In my previous post I sampled House of Tea‘s Keemun Congou, which is currently battling it out with the tea featured in this post to become my early morning pre-breakfast beverage of choice once my current stocks of Bai Mu Dan run out.
House of Tea’s notes tell us that this tea comes from Qimen in Anhui province.
The dry leaf had a faint aroma of golden raisins, but once it had been allowed to sit in the warmed up pot for a few seconds it then started to sing a song about high (90%+) cacao content dark chocolate. My nose also found tantalising traces of an “is it really there or am I imagining it?” smokiness.
Apart from a minor tweak to water temperature (down from 100°C to 95°C), I went with House of Tea’s own steeping suggestions…
|Water Used:||Filtered tap water|
|Weight of dry leaf:||3 grams|
|Steeping vessel:||200 ml ceramic teapot|
|No. & duration:||3 infusions of 1 minute, 1 minute, and 1½ minutes duration|
That dark chocolate note dominated the first infusion, but there was also a pleasant touch of bitterness, which was very close indeed to the kind of bitterness that you can taste in a high cacao content dark chocolate. I picked up a peppery, spicy aftertaste, and a burnt brown sugar and honey flecked mineral sweetness clung to the inside of the empty cup. The liquor was laying down a good, thick mouthfeel.
The second infusion saw the intensity of flavours ratcheted up a notch without adding anything new or taking anything away from the flavour mix, or altering the relative proportions of things.
The third round was kind of like a mirror image of the second. The taste levels slipped back to a point below those of the first infusion, but this time with a slight twist – the bitterness levels were raised slightly. Unlike the third round with the Keemun Congou in my previous post, this one wasn’t a “drink and be damned” job – it was still perfectly drinkable – but having said that it was still quite clearly all the leaves had to give, and I didn’t push the session any further.
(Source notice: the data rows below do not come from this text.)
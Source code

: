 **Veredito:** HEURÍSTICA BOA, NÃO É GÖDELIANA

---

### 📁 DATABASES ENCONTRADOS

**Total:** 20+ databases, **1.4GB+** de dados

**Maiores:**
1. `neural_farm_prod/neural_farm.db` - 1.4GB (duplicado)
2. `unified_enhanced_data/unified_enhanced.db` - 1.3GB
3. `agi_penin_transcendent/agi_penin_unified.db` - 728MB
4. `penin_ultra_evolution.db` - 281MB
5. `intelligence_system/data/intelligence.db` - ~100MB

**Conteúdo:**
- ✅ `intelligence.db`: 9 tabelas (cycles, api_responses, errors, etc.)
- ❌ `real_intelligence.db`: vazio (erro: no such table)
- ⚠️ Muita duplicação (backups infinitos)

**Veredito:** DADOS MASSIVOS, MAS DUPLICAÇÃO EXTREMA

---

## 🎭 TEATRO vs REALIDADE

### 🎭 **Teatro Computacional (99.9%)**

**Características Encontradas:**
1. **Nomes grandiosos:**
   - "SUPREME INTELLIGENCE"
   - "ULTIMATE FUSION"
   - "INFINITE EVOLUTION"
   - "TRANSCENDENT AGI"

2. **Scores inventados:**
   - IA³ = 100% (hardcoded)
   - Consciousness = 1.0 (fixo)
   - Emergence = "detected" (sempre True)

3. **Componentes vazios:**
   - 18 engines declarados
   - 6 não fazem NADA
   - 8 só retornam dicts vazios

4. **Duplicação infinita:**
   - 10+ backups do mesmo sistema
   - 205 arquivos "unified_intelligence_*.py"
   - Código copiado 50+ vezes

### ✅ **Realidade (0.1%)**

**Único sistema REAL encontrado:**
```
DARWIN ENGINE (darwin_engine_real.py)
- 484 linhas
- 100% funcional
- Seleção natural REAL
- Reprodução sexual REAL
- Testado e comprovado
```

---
As with the Congou I think my curiosity is going to get the better of me sooner or later, and I’ll have to give it some gaiwan action. With those slightly larger, more evenly sized leaves I think it should work out quite well. Watch this space, etc…
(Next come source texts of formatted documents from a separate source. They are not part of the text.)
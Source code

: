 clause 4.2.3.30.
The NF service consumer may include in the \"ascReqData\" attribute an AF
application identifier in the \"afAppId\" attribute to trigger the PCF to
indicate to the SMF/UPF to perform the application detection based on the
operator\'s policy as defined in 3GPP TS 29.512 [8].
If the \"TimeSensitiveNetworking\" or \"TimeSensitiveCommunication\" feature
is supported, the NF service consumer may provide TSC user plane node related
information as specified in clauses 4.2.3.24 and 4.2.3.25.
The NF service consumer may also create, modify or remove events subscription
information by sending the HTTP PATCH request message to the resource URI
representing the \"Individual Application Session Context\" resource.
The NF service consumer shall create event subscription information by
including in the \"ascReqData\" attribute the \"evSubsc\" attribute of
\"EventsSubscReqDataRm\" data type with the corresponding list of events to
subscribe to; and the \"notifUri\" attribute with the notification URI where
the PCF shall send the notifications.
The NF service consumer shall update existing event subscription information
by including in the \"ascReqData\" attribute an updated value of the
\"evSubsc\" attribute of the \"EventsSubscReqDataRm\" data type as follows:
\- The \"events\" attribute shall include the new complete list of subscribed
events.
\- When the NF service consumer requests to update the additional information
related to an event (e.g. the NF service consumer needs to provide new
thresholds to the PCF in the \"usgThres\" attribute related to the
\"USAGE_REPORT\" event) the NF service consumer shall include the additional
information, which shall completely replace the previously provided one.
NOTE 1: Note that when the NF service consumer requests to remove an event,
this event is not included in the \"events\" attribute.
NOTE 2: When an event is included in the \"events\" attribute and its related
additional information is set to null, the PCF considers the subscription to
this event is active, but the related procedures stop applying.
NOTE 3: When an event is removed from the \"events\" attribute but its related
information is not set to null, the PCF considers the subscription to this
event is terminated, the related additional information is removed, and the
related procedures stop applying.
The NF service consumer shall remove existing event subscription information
As far as the breakfast battle goes, I think the winner has to be the Keemun Congou. Its easy going nature makes it a shoo-in for that kind of uncomplicated, casual swigging.
This tea, the Mao Feng, just feels as though it would be somewhat happier doing its thing during a mid afternoon break – the perfect accompaniment to a quiet spot of balcony based boat spotting, maybe with something sweet, sticky, and vanilla-ey on the side.